Для того чтобы оправдать этих «нигилистов», надо было показать, что они, как и отцы, погибают. И вообще почему-то, пока герой не погиб, он не может считаться до конца положительным, он как бы не обрёл совершенства. Как писал Алексей Хвостенко: «Мёртвая старуха совершеннее живой». Сейчас, слава богу, в наше время уже это не так.


– Герои «Дуэли» Чехова словно искрятся во время своего противостояния. Дуэль придаёт жизни и Лаевскому, и фон Корену, даёт им остроту и яркость. Кто из них прав – Чехову не важно. Правды никто не знает, но драчка разнообразит жизнь. Так ли это?

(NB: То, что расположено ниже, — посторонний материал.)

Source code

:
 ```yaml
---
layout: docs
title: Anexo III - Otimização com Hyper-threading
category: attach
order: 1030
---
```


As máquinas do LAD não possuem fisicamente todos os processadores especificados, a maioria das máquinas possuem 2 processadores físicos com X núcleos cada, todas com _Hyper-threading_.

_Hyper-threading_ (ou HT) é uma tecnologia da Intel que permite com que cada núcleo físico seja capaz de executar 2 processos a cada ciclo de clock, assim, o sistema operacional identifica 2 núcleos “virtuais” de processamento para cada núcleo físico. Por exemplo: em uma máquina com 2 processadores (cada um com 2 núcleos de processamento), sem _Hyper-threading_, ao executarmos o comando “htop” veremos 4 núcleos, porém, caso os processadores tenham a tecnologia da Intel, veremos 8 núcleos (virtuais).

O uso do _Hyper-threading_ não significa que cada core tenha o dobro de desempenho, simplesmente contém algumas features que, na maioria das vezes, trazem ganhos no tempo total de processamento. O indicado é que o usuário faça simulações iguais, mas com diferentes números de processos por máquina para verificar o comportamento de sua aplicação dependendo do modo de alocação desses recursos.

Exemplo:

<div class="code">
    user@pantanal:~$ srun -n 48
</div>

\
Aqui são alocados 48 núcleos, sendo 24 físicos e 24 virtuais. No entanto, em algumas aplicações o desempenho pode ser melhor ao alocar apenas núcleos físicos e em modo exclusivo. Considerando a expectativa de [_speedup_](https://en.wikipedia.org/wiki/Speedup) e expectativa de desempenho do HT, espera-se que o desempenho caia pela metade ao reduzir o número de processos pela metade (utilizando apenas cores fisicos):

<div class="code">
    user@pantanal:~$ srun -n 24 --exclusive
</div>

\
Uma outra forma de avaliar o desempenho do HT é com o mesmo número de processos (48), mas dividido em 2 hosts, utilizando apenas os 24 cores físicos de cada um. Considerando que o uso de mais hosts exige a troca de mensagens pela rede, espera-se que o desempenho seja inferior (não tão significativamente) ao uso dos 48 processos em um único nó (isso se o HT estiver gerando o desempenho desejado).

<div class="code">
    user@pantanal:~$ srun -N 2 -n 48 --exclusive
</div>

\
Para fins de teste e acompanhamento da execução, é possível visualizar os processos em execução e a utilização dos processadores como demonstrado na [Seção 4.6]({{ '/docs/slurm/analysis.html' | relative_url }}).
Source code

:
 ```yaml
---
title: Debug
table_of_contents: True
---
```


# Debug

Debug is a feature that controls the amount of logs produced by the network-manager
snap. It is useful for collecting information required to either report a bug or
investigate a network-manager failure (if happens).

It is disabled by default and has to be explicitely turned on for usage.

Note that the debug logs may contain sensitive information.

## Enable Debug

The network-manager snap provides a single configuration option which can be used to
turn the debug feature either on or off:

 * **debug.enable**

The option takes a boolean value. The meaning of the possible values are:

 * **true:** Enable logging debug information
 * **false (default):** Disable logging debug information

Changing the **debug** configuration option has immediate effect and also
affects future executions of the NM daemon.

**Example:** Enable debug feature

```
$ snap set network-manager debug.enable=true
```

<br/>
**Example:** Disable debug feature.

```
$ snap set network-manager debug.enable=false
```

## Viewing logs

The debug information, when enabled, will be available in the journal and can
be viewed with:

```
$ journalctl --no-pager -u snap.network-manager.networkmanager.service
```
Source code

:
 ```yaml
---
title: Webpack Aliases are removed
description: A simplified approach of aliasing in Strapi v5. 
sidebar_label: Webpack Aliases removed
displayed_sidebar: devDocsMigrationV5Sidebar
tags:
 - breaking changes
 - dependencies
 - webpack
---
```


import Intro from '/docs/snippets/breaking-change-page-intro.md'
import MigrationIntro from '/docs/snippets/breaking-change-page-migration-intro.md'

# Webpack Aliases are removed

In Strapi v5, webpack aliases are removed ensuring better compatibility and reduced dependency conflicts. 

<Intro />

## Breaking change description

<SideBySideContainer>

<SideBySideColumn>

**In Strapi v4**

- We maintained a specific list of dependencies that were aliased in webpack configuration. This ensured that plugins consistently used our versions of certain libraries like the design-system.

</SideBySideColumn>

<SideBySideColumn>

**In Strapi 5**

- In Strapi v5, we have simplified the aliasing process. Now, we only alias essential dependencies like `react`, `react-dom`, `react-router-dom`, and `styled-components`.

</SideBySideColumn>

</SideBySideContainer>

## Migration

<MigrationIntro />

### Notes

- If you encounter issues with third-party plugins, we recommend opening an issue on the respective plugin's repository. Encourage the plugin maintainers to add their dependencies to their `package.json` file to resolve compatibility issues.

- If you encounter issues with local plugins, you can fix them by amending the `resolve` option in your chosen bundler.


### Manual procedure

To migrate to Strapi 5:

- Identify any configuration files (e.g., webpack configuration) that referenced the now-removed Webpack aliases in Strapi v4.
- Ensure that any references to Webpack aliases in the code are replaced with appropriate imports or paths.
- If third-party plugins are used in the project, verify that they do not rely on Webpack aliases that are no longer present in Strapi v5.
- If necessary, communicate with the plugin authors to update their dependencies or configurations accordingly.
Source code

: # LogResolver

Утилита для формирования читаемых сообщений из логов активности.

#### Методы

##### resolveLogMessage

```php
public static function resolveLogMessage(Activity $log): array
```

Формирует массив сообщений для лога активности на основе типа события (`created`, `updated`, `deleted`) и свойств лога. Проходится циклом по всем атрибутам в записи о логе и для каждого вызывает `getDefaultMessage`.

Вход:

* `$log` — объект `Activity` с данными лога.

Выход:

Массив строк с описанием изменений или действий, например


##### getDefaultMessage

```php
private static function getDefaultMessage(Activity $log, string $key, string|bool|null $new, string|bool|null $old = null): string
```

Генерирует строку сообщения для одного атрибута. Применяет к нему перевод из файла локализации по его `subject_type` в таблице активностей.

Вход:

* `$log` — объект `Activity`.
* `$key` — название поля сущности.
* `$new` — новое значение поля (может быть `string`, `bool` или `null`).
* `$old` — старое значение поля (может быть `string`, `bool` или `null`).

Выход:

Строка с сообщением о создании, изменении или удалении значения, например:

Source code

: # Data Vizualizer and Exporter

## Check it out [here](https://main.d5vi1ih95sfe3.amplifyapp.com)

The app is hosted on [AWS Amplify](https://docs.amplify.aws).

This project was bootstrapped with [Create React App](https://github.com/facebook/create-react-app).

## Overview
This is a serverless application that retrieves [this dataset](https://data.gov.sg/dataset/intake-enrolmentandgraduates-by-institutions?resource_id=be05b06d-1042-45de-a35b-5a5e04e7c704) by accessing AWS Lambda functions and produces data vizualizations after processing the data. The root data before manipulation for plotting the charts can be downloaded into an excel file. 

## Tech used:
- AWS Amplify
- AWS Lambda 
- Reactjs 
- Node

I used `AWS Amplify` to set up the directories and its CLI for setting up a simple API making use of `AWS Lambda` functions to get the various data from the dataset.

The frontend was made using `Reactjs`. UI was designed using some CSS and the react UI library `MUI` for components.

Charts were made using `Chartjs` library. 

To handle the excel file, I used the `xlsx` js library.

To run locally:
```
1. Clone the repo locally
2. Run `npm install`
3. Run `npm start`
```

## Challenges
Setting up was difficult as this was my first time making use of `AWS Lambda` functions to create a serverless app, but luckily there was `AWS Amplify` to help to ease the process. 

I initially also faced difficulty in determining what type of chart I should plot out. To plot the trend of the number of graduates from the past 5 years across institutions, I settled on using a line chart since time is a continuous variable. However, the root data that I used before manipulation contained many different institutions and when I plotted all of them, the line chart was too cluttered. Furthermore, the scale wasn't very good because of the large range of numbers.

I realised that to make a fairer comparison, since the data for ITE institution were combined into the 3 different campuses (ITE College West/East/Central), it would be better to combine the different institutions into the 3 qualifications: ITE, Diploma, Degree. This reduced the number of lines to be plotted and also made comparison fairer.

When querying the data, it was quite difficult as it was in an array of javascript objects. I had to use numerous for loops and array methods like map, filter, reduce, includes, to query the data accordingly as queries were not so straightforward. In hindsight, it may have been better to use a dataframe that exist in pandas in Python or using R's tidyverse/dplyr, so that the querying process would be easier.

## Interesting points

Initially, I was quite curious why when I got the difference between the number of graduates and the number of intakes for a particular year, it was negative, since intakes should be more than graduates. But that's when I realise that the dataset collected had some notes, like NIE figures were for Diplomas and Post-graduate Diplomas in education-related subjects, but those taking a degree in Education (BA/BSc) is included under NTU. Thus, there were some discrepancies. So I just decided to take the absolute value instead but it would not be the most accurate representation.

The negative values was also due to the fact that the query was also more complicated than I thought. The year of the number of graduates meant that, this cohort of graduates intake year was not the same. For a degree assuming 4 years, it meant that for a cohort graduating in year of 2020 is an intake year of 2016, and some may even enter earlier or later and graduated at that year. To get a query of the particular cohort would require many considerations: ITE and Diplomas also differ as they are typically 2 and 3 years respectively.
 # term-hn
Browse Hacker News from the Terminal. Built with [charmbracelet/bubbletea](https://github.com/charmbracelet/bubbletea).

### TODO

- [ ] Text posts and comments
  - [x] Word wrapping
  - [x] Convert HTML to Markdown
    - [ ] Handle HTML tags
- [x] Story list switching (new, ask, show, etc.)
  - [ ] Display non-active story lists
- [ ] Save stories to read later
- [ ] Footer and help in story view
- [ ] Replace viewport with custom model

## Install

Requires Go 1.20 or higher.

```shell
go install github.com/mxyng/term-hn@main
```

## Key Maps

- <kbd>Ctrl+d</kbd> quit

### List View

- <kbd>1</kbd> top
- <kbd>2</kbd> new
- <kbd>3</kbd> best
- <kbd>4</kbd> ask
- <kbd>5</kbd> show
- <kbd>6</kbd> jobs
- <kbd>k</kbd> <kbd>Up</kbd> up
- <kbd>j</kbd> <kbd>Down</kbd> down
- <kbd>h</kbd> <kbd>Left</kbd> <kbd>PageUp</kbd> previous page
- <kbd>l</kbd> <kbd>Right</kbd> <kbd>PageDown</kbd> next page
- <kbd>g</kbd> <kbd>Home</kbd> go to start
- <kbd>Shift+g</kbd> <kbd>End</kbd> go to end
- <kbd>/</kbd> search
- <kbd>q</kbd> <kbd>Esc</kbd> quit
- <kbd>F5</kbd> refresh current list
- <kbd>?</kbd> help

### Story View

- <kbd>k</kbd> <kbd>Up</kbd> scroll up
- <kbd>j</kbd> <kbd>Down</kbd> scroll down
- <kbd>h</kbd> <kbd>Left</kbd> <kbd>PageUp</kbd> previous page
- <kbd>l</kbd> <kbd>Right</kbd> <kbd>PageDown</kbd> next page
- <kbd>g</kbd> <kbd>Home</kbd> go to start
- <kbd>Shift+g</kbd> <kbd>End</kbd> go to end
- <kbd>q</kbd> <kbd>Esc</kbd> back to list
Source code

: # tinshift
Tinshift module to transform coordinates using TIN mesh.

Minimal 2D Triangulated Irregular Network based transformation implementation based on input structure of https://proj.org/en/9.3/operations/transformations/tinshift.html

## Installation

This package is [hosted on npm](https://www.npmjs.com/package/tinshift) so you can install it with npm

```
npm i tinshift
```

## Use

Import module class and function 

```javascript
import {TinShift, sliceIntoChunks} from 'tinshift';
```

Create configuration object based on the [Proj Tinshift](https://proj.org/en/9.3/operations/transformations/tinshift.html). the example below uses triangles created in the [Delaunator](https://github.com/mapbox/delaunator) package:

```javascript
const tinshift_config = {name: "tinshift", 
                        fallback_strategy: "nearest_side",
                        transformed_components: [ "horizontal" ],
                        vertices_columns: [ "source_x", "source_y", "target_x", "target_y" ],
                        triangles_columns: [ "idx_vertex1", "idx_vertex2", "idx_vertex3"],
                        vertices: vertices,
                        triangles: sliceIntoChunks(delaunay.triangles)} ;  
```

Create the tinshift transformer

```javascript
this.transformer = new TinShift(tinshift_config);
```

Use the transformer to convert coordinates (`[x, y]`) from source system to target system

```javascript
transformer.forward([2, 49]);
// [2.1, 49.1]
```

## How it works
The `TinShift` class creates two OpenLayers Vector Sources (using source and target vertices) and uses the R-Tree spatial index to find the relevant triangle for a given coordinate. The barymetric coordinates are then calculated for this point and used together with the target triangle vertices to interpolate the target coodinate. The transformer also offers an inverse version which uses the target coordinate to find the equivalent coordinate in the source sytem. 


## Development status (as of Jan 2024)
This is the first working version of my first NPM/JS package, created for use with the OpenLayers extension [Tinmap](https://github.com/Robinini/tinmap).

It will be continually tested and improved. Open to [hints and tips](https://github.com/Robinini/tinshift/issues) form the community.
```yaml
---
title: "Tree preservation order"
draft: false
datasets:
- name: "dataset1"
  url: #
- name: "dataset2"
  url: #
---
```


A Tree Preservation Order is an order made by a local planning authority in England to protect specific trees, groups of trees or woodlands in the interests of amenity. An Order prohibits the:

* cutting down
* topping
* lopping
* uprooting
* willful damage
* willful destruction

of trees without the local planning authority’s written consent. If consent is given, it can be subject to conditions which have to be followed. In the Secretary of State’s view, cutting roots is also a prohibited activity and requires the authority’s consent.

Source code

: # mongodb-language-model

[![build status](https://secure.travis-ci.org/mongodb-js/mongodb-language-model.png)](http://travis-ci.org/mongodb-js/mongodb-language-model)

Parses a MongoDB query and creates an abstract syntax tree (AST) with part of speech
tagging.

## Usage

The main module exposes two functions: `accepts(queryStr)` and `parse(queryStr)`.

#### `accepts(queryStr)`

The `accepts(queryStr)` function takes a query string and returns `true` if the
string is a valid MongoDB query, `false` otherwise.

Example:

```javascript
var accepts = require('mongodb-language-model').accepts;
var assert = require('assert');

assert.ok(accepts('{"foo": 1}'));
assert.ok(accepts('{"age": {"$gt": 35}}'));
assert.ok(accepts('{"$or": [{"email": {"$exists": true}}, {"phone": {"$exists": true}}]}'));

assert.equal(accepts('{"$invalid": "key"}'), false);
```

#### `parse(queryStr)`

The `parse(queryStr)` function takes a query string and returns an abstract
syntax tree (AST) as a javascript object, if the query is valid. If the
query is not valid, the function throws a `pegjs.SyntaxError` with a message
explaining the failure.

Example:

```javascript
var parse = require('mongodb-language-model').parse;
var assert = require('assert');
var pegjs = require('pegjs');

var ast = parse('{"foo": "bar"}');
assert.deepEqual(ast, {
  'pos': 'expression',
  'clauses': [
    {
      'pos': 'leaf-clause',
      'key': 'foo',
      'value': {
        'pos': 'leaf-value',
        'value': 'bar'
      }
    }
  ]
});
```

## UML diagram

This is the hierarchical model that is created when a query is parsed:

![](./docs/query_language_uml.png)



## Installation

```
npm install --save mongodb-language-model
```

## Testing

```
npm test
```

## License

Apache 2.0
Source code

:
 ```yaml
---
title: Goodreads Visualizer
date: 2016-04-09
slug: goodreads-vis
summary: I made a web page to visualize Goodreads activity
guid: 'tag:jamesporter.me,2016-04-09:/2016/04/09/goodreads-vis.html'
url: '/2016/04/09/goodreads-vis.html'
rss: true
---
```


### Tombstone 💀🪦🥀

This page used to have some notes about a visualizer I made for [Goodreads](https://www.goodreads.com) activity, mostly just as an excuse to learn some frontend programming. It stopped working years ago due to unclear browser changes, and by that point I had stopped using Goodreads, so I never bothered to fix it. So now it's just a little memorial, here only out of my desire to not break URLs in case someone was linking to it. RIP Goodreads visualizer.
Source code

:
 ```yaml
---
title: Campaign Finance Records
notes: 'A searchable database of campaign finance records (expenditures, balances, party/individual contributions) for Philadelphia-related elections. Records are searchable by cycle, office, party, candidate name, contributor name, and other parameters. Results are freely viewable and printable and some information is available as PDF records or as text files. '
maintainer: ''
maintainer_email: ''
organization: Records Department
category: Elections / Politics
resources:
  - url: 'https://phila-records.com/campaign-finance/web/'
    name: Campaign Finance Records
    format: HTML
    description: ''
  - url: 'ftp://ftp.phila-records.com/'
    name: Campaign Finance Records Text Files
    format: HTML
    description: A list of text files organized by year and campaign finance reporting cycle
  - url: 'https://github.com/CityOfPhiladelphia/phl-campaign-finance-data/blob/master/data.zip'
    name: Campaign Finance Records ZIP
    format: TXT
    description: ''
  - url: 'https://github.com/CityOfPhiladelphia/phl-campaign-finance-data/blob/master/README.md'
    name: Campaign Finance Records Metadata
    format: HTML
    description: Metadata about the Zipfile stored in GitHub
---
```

– Нет, конечно. Дело в том, что «Дуэль» – очень сложный текст со сложным генезисом. Он травестирует, пародирует основные мотивы русской литературы. Надо сказать, что этот мотив травестируется уже в «Отцах и детях», где дуэль Павла Петровича с Базаровым носит явно пародийный характер. «Дуэль» – итоговый текст для литературы XIX века. Он сразу итожит две темы – и тему сверхчеловека (фон Корена), и тему лишнего человека (Лаевского). Оба представлены в унизительном виде, конфликт их отвратителен, отвратительны и они оба. И положительный (простите за школьническую терминологию), любимый автором герой там один – дьякон. Это и ответ. Этот добрый, смешной, неловкий, молодой, очкастый дьякон, который проваливается в болото по дороге, который разговаривает с зайцами, который вдруг выбегает и сам заячьим голосом кричит: «Он убьёт его!» – и срывает дуэль, – это самый трогательный чеховский персонаж, это такой его протагонист. А и Лаевскому, и фон Корену дуэль не придаёт величия, наоборот – она делает их обоих довольно пошлыми типами.


– Стихотворение Анненского «Петербург» мрачно и пессимистично. Поэт говорит страшные вещи о граде Петра и о самом царе. Неужели он прав и от созданного Петром остаётся «сознанье проклятой ошибки» и «отрава бесплодных хотений»?

– Ну, почему так? Анненский – вообще поэт довольно мрачный. Вспомните «То было на Валлен-Коски» или «Старых эстонок». Он утешения не предлагает. Как сам он это называл, это «песни бессонной совести», страдания, это его «Трилистники» знаменитые. Но «Петербург» – не такое уж и мрачное произведение.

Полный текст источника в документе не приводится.